This Statue of Abraham Lincoln by Andrew O'Connor stands in Fort Lincoln Cemetery in Washington DC.
It was proposed in 1914 by Rhode Island Sons of Veterans Association to stand on the grounds of The State House in Providence. In the 1930 the Lincoln Memorial Commission commissioned the statue. By 1930 O'Connor had finished it but the Memorial Commission had not raised enough money to buy it.
In 1931 O'Connor took the statue to Paris for the Spring Salon. When O'Connor died in 1941 the statue was still in the warehouse of The Gorham Manufacturing Company, the founder. In 1947 the Gorham Company sent it to Fort Lincoln Cemetery.
A Statue of the Great Emancipator Exhibited in Paris: Andrew O'ConnorAmerican Sculptor, With His Statue of Abraham Lincoln, Which is to Be Placed in Front of the State Capitol in Providence R. I. (Times Wide World Photos, Paris Bureau - Online Here)

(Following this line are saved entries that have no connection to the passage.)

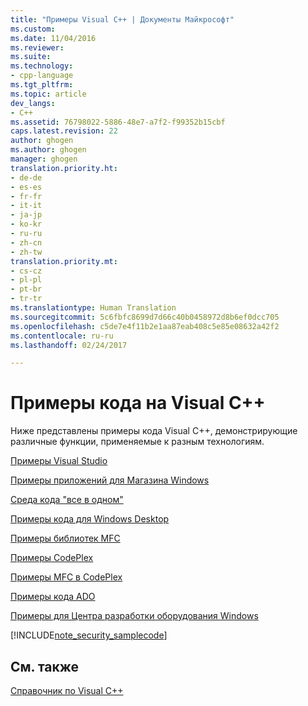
 ```yaml
---
title: "Примеры Visual C++ | Документы Майкрософт"
ms.custom: 
ms.date: 11/04/2016
ms.reviewer: 
ms.suite: 
ms.technology:
- cpp-language
ms.tgt_pltfrm: 
ms.topic: article
dev_langs:
- C++
ms.assetid: 76798022-5886-48e7-a7f2-f99352b15cbf
caps.latest.revision: 22
author: ghogen
ms.author: ghogen
manager: ghogen
translation.priority.ht:
- de-de
- es-es
- fr-fr
- it-it
- ja-jp
- ko-kr
- ru-ru
- zh-cn
- zh-tw
translation.priority.mt:
- cs-cz
- pl-pl
- pt-br
- tr-tr
ms.translationtype: Human Translation
ms.sourcegitcommit: 5c6fbfc8699d7d66c40b0458972d8b6ef0dcc705
ms.openlocfilehash: c5de7e4f11b2e1aa87eab408c5e85e08632a42f2
ms.contentlocale: ru-ru
ms.lasthandoff: 02/24/2017

---
```

# <a name="visual-c-samples"></a>Примеры кода на Visual C++
Ниже представлены примеры кода Visual C++, демонстрирующие различные функции, применяемые к разным технологиям.  
  
 [Примеры Visual Studio](http://code.msdn.microsoft.com/vstudio/site/search?f%5B0%5D.Type=ProgrammingLanguage&f%5B0%5D.Value=C%2B%2B)  
  
 [Примеры приложений для Магазина Windows](http://code.msdn.microsoft.com/windowsapps/site/search?f%5B0%5D.Type=ProgrammingLanguage&f%5B0%5D.Value=C%2B%2B&f%5B0%5D.Text=C%2B%2B)  
  
 [Среда кода "все в одном"](http://1code.codeplex.com/)  
  
 [Примеры кода для Windows Desktop](http://code.msdn.microsoft.com/windowsdesktop/site/search?f%5B0%5D.Type=ProgrammingLanguage&f%5B0%5D.Value=C%2B%2B&f%5B0%5D.Text=C%2B%2B)  
  
 [Примеры библиотек MFC](http://code.msdn.microsoft.com/site/search?query=mfc&f%5B0%5D.Value=mfc&f%5B0%5D.Type=SearchText&ac=4)  
  
 [Примеры CodePlex](http://www.codeplex.com/site/search?query=C%2B%2B&ac=4)  
  
 [Примеры MFC в CodePlex](http://www.codeplex.com/site/search?query=mfc&ac=4)  
  
 [Примеры кода ADO](http://msdn.microsoft.com/library/windows/desktop/ms677563\(v=vs.85\).aspx)  
  
 [Примеры для Центра разработки оборудования Windows](http://code.msdn.microsoft.com/windowshardware/site/search?f%5B0%5D.Type=ProgrammingLanguage&f%5B0%5D.Value=C%2B%2B&f%5B0%5D.Text=C%2B%2B)  
  
 [!INCLUDE[note_security_samplecode](includes/note_security_samplecode_md.md)]  
  
## <a name="see-also"></a>См. также  
 [Справочник по Visual C++](http://msdn.microsoft.com/en-us/1ba03b5c-8229-4f63-b08c-6c12141d6ab1)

Workers welcomed the statue of Lincoln to Fort Lincoln Cemetery in 1947. (Online Here)
This historical marker at Fort Lincoln Cemetery describes the statue.
"This statue of the Great Emancipator portrays in his last days the thin, tired, war-worn president in thoughtful and deep meditation and is considered one of the finest bronze statues ever made of President Lincoln. It was created by one of America’s foremost sculptors, Andrew O’Connor, who also did the statue of Lincoln which now stands in front of the State House in Springfield, Illinois. It was cast by the Gorham Manufacturing Company of Providence, Rhode Island, in the most permanent material that nature had given man–enduring bronze."